Chiropractors in Canada and elsewhere are being told to stop advertising their services as a treatment for covid-19, the illness caused by the new coronavirus.
In Canada, organisations such as the College of Chiropractors of Ontario have sent dozens of warning letters to clinics and practitioners in the area, following complaints by the nonprofit advocacy group Bad Science Watch. The complaints highlighted advertisements on social media from chiropractors claiming that they could boost the immune system to ward off the coronavirus or otherwise help people recover faster from it.
“As soon as there is public fear to exploit, these practitioners are really quick to get on message and promote this type of misinformation for their own profit,” Ryan Armstrong, head of Bad Science Watch, told CBC.

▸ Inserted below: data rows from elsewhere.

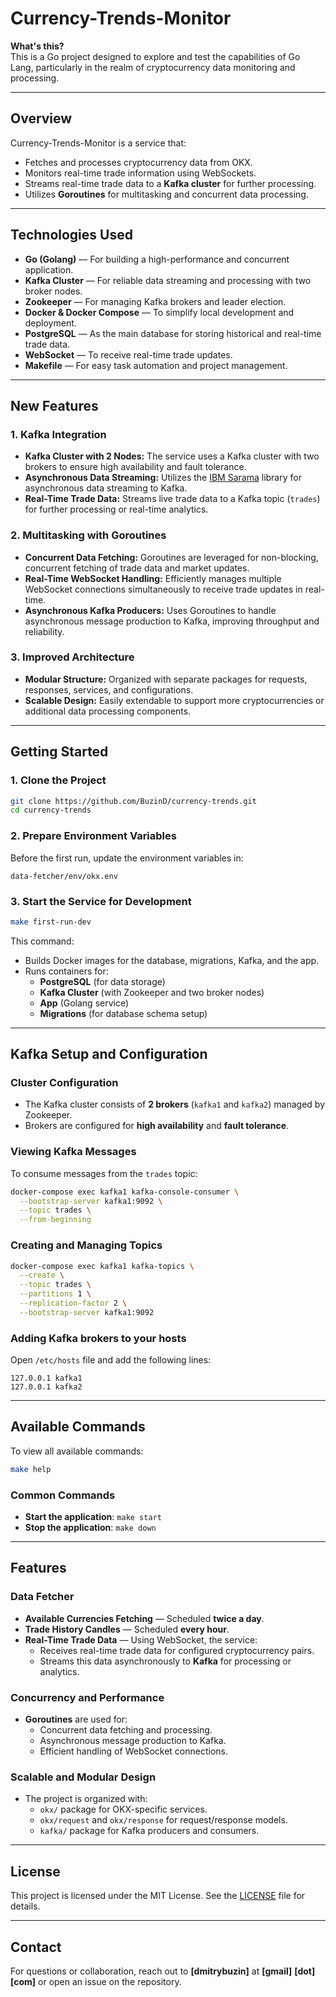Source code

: # Currency-Trends-Monitor

**What's this?**  
This is a Go project designed to explore and test the capabilities of Go Lang, particularly in the realm of cryptocurrency data monitoring and processing.

---

## **Overview**
Currency-Trends-Monitor is a service that:
- Fetches and processes cryptocurrency data from OKX.
- Monitors real-time trade information using WebSockets.
- Streams real-time trade data to a **Kafka cluster** for further processing.
- Utilizes **Goroutines** for multitasking and concurrent data processing.

---

## **Technologies Used**
- **Go (Golang)** — For building a high-performance and concurrent application.
- **Kafka Cluster** — For reliable data streaming and processing with two broker nodes.
- **Zookeeper** — For managing Kafka brokers and leader election.
- **Docker & Docker Compose** — To simplify local development and deployment.
- **PostgreSQL** — As the main database for storing historical and real-time trade data.
- **WebSocket** — To receive real-time trade updates.
- **Makefile** — For easy task automation and project management.

---

## **New Features**
### 1. **Kafka Integration**
- **Kafka Cluster with 2 Nodes:** The service uses a Kafka cluster with two brokers to ensure high availability and fault tolerance.
- **Asynchronous Data Streaming:** Utilizes the [IBM Sarama](https://github.com/IBM/sarama) library for asynchronous data streaming to Kafka.
- **Real-Time Trade Data:** Streams live trade data to a Kafka topic (`trades`) for further processing or real-time analytics.

### 2. **Multitasking with Goroutines**
- **Concurrent Data Fetching:** Goroutines are leveraged for non-blocking, concurrent fetching of trade data and market updates.
- **Real-Time WebSocket Handling:** Efficiently manages multiple WebSocket connections simultaneously to receive trade updates in real-time.
- **Asynchronous Kafka Producers:** Uses Goroutines to handle asynchronous message production to Kafka, improving throughput and reliability.

### 3. **Improved Architecture**
- **Modular Structure:** Organized with separate packages for requests, responses, services, and configurations.
- **Scalable Design:** Easily extendable to support more cryptocurrencies or additional data processing components.

---

## **Getting Started**

### **1. Clone the Project**
```sh
git clone https://github.com/BuzinD/currency-trends.git
cd currency-trends
```

### **2. Prepare Environment Variables**
Before the first run, update the environment variables in:
```
data-fetcher/env/okx.env
```

### **3. Start the Service for Development**
```sh
make first-run-dev
```
This command:
- Builds Docker images for the database, migrations, Kafka, and the app.
- Runs containers for:
  - **PostgreSQL** (for data storage)
  - **Kafka Cluster** (with Zookeeper and two broker nodes)
  - **App** (Golang service)
  - **Migrations** (for database schema setup)

---

## **Kafka Setup and Configuration**
### **Cluster Configuration**
- The Kafka cluster consists of **2 brokers** (`kafka1` and `kafka2`) managed by Zookeeper.
- Brokers are configured for **high availability** and **fault tolerance**.

### **Viewing Kafka Messages**
To consume messages from the `trades` topic:
```sh
docker-compose exec kafka1 kafka-console-consumer \
  --bootstrap-server kafka1:9092 \
  --topic trades \
  --from-beginning
```

### **Creating and Managing Topics**
```sh
docker-compose exec kafka1 kafka-topics \
  --create \
  --topic trades \
  --partitions 1 \
  --replication-factor 2 \
  --bootstrap-server kafka1:9092
```

### **Adding Kafka brokers to your hosts**
Open `/etc/hosts` file and add the following lines:
```
127.0.0.1 kafka1
127.0.0.1 kafka2
```
---

## **Available Commands**
To view all available commands:
```sh
make help
```

### **Common Commands**
- **Start the application**: `make start`
- **Stop the application**: `make down`

---

## **Features**
### **Data Fetcher**
- **Available Currencies Fetching** — Scheduled **twice a day**.
- **Trade History Candles** — Scheduled **every hour**.
- **Real-Time Trade Data** — Using WebSocket, the service:
  - Receives real-time trade data for configured cryptocurrency pairs.
  - Streams this data asynchronously to **Kafka** for processing or analytics.

### **Concurrency and Performance**
- **Goroutines** are used for:
  - Concurrent data fetching and processing.
  - Asynchronous message production to Kafka.
  - Efficient handling of WebSocket connections.

### **Scalable and Modular Design**
- The project is organized with:
  - `okx/` package for OKX-specific services.
  - `okx/request` and `okx/response` for request/response models.
  - `kafka/` package for Kafka producers and consumers.

---

## **License**
This project is licensed under the MIT License. See the [LICENSE](./LICENSE) file for details.

---

## **Contact**
For questions or collaboration, reach out to **[dmitrybuzin]** at **[gmail]** **[dot]** **[com]** or open an issue on the repository.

While chiropractic is primarily perceived and marketed as a way to diagnose and treat muscle and joint-related health problems through spinal adjustments, the field has a long history of promoting kooky ideas that it can treat any kind of malady. With little to no supporting evidence, some chiropractors have advertised it as a way to treat everything from autism to ear infections; others have performed potentially dangerous (and sometimes fatal) spinal manipulations on newborn children.
The issue of chiropractors turning into coronavirus scammers isn’t just isolated to Canada either. Late last week, the World Federation of Chiropractic issued covid-19 related advice to chiropractors, which included a warning to stay away from claiming they could treat it.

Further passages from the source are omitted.